THE TASK:
From the first line to the last, restate every record word for word, leaving out the pictures.
───── SOURCE INFORMATION ─────
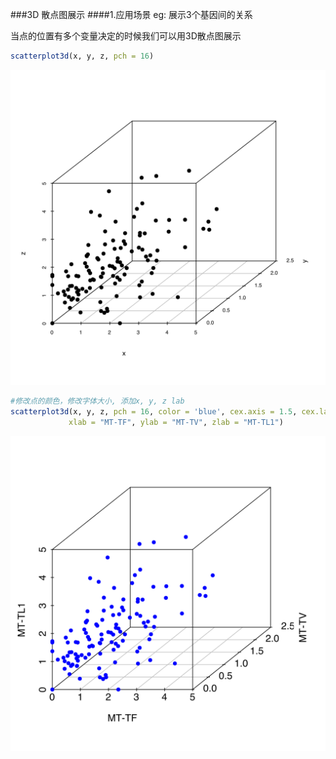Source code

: ###3D 散点图展示
####1.应用场景
eg: 展示3个基因间的关系

当点的位置有多个变量决定的时候我们可以用3D散点图展示

```R
scatterplot3d(x, y, z, pch = 16)
```

![scatter plot](/images/part2/3D_scatter_plot1.svg)

```R
#修改点的颜色，修改字体大小, 添加x, y, z lab
scatterplot3d(x, y, z, pch = 16, color = 'blue', cex.axis = 1.5, cex.lab = 1.5, 
             xlab = "MT-TF", ylab = "MT-TV", zlab = "MT-TL1")
```

![scatter plot](/images/part2/3D_scatter_plot2.svg)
─────
RESPONSE AREA:
Source code

: ###3D 散点图展示
####1.应用场景
eg: 展示3个基因间的关系

当点的位置有多个变量决定的时候我们可以用3D散点图展示

```R
scatterplot3d(x, y, z, pch = 16)
```

![scatter plot](/images/part2/3D_scatter_plot1.svg)

```R
#修改点的颜色，修改字体大小, 添加x, y, z lab
scatterplot3d(x, y, z, pch = 16, color = 'blue', cex.axis = 1.5, cex.lab = 1.5, 
             xlab = "MT-TF", ylab = "MT-TV", zlab = "MT-TL1")
```

![scatter plot](/images/part2/3D_scatter_plot2.svg)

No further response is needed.